**Entries provided**
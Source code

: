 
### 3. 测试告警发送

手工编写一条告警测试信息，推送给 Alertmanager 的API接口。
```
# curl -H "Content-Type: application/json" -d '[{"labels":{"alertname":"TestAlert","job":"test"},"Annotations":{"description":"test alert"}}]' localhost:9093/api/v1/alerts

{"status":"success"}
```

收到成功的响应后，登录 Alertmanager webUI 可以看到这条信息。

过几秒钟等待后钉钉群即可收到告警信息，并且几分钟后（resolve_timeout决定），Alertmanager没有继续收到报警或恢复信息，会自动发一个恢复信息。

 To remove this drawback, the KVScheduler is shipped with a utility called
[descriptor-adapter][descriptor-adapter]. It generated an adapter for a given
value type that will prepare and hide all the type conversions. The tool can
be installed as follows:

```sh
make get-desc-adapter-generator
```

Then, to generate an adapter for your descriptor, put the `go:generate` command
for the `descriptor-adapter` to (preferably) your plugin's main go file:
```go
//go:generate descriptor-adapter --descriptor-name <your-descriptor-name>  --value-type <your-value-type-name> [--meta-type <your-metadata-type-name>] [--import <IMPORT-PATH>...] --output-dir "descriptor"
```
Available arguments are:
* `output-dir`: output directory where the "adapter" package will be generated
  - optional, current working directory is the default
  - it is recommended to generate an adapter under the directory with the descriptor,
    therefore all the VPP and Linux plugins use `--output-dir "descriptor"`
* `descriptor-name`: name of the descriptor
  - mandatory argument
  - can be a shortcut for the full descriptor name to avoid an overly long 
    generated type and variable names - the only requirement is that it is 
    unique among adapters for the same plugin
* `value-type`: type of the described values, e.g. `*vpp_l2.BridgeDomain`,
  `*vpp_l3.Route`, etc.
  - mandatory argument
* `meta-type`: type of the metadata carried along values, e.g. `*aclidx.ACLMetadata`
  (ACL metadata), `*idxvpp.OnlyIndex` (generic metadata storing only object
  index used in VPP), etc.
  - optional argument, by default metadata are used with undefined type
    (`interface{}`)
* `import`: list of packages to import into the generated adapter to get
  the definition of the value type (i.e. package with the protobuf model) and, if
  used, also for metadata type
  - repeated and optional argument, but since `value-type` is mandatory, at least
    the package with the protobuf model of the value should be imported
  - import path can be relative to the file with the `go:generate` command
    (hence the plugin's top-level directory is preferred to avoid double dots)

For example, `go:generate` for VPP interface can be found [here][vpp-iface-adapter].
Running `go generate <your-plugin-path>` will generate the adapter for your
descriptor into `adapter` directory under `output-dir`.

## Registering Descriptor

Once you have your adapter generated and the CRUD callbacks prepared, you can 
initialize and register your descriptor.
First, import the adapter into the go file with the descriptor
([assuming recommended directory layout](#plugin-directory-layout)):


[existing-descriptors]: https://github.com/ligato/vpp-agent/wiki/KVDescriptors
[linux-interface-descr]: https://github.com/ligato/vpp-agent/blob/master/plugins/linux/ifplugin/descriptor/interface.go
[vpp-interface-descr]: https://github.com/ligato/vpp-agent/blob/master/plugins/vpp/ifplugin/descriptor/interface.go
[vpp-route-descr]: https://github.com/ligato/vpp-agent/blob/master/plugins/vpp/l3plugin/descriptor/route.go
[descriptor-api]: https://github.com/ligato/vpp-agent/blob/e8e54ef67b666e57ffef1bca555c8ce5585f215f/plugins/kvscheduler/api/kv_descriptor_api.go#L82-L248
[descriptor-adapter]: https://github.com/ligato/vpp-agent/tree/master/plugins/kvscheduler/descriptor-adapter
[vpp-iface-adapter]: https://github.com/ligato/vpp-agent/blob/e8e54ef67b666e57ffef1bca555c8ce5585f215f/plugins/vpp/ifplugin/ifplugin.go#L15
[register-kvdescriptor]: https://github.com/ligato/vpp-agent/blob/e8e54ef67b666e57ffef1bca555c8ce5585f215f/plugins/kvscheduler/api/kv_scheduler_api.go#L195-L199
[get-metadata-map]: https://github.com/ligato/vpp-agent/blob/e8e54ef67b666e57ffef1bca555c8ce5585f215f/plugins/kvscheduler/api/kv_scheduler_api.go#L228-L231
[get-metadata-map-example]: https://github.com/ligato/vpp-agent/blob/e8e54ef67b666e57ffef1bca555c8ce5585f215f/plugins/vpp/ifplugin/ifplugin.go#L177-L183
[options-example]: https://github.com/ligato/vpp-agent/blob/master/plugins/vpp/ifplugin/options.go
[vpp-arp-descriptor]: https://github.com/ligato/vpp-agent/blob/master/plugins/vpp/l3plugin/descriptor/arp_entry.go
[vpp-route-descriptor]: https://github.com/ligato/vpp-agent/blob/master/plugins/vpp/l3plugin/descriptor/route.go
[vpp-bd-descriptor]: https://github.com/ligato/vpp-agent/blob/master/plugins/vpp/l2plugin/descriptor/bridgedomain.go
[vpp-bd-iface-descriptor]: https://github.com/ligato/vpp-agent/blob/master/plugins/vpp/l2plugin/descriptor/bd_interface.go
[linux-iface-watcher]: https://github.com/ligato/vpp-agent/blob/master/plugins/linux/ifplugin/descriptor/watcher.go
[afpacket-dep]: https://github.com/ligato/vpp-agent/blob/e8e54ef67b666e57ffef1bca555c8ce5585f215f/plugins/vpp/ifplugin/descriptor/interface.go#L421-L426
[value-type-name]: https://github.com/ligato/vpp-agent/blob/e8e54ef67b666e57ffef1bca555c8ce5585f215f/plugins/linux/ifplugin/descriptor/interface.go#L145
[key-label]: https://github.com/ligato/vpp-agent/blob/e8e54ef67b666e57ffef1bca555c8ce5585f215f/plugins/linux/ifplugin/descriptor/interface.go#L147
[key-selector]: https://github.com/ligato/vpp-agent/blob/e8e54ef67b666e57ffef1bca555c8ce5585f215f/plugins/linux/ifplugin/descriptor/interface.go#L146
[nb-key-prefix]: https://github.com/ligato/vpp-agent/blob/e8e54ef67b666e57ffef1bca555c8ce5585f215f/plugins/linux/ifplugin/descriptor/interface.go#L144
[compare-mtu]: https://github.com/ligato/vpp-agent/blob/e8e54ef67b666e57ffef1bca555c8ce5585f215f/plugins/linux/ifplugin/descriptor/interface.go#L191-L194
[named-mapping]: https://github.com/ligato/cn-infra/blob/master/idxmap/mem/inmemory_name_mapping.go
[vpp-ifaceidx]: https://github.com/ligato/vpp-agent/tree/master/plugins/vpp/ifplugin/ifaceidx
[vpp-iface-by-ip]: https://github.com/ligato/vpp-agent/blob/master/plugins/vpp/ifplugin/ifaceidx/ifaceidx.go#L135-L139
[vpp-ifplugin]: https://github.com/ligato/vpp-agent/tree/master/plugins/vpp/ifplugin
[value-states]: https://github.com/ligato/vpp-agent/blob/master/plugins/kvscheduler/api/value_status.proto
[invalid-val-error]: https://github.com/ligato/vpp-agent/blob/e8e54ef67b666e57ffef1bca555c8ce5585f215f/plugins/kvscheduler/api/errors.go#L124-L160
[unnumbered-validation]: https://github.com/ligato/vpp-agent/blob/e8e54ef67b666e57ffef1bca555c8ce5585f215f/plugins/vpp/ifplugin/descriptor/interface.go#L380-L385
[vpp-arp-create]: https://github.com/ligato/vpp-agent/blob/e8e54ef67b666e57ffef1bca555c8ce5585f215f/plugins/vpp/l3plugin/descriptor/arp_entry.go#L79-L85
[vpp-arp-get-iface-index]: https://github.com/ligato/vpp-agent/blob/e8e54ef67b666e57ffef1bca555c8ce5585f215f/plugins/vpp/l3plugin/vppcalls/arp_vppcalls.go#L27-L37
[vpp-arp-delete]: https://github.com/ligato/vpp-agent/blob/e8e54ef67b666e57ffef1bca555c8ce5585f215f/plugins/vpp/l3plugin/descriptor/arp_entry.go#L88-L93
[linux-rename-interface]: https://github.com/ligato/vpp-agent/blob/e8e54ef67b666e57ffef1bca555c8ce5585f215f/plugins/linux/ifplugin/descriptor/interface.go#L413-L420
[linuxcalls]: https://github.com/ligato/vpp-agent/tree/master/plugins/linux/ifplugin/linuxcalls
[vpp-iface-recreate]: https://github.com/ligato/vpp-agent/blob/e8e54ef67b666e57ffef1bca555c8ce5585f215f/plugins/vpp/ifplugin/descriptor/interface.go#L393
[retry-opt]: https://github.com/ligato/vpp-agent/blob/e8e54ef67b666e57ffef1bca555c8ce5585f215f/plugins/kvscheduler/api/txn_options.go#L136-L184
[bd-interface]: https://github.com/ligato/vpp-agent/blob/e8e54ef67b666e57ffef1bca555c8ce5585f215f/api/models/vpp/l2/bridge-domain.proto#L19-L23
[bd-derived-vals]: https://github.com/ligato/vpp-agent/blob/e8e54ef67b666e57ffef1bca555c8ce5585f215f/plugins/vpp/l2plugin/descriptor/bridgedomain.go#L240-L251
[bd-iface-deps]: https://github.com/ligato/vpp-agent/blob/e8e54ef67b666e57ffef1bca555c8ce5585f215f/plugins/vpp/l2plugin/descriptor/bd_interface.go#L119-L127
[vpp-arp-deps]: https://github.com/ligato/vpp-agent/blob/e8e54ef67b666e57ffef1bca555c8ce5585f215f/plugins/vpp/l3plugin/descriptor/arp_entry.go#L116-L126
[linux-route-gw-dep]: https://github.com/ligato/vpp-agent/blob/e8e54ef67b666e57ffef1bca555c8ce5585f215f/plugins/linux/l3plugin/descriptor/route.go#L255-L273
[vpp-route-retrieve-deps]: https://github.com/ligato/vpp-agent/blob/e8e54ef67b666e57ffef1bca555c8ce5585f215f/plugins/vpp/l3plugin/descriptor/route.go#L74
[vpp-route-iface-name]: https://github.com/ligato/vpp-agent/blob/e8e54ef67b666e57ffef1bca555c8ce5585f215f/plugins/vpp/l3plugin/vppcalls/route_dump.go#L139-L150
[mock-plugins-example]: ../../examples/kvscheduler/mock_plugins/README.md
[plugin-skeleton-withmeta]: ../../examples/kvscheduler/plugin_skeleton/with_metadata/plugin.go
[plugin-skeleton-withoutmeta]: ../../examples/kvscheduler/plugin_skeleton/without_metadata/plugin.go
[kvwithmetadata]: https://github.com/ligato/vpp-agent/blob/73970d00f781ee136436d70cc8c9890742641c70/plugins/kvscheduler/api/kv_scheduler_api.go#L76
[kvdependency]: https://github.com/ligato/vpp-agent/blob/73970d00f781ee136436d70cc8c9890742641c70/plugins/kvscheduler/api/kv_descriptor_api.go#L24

**Instructions to follow**
What is needed is an exact copy of the entries from their first line down to the line with "- repeated and", that line included, and nothing beyond it.

**Written answer**
Source code

: 
### 3. 测试告警发送

手工编写一条告警测试信息，推送给 Alertmanager 的API接口。
```
# curl -H "Content-Type: application/json" -d '[{"labels":{"alertname":"TestAlert","job":"test"},"Annotations":{"description":"test alert"}}]' localhost:9093/api/v1/alerts

{"status":"success"}
```

收到成功的响应后，登录 Alertmanager webUI 可以看到这条信息。

过几秒钟等待后钉钉群即可收到告警信息，并且几分钟后（resolve_timeout决定），Alertmanager没有继续收到报警或恢复信息，会自动发一个恢复信息。

 To remove this drawback, the KVScheduler is shipped with a utility called
[descriptor-adapter][descriptor-adapter]. It generated an adapter for a given
value type that will prepare and hide all the type conversions. The tool can
be installed as follows:

```sh
make get-desc-adapter-generator
```

Then, to generate an adapter for your descriptor, put the `go:generate` command
for the `descriptor-adapter` to (preferably) your plugin's main go file:
```go
//go:generate descriptor-adapter --descriptor-name <your-descriptor-name>  --value-type <your-value-type-name> [--meta-type <your-metadata-type-name>] [--import <IMPORT-PATH>...] --output-dir "descriptor"
```
Available arguments are:
* `output-dir`: output directory where the "adapter" package will be generated
  - optional, current working directory is the default
  - it is recommended to generate an adapter under the directory with the descriptor,
    therefore all the VPP and Linux plugins use `--output-dir "descriptor"`
* `descriptor-name`: name of the descriptor
  - mandatory argument
  - can be a shortcut for the full descriptor name to avoid an overly long 
    generated type and variable names - the only requirement is that it is 
    unique among adapters for the same plugin
* `value-type`: type of the described values, e.g. `*vpp_l2.BridgeDomain`,
  `*vpp_l3.Route`, etc.
  - mandatory argument
* `meta-type`: type of the metadata carried along values, e.g. `*aclidx.ACLMetadata`
  (ACL metadata), `*idxvpp.OnlyIndex` (generic metadata storing only object
  index used in VPP), etc.
  - optional argument, by default metadata are used with undefined type
    (`interface{}`)
* `import`: list of packages to import into the generated adapter to get
  the definition of the value type (i.e. package with the protobuf model) and, if
  used, also for metadata type
  - repeated and optional argument, but since `value-type` is mandatory, at least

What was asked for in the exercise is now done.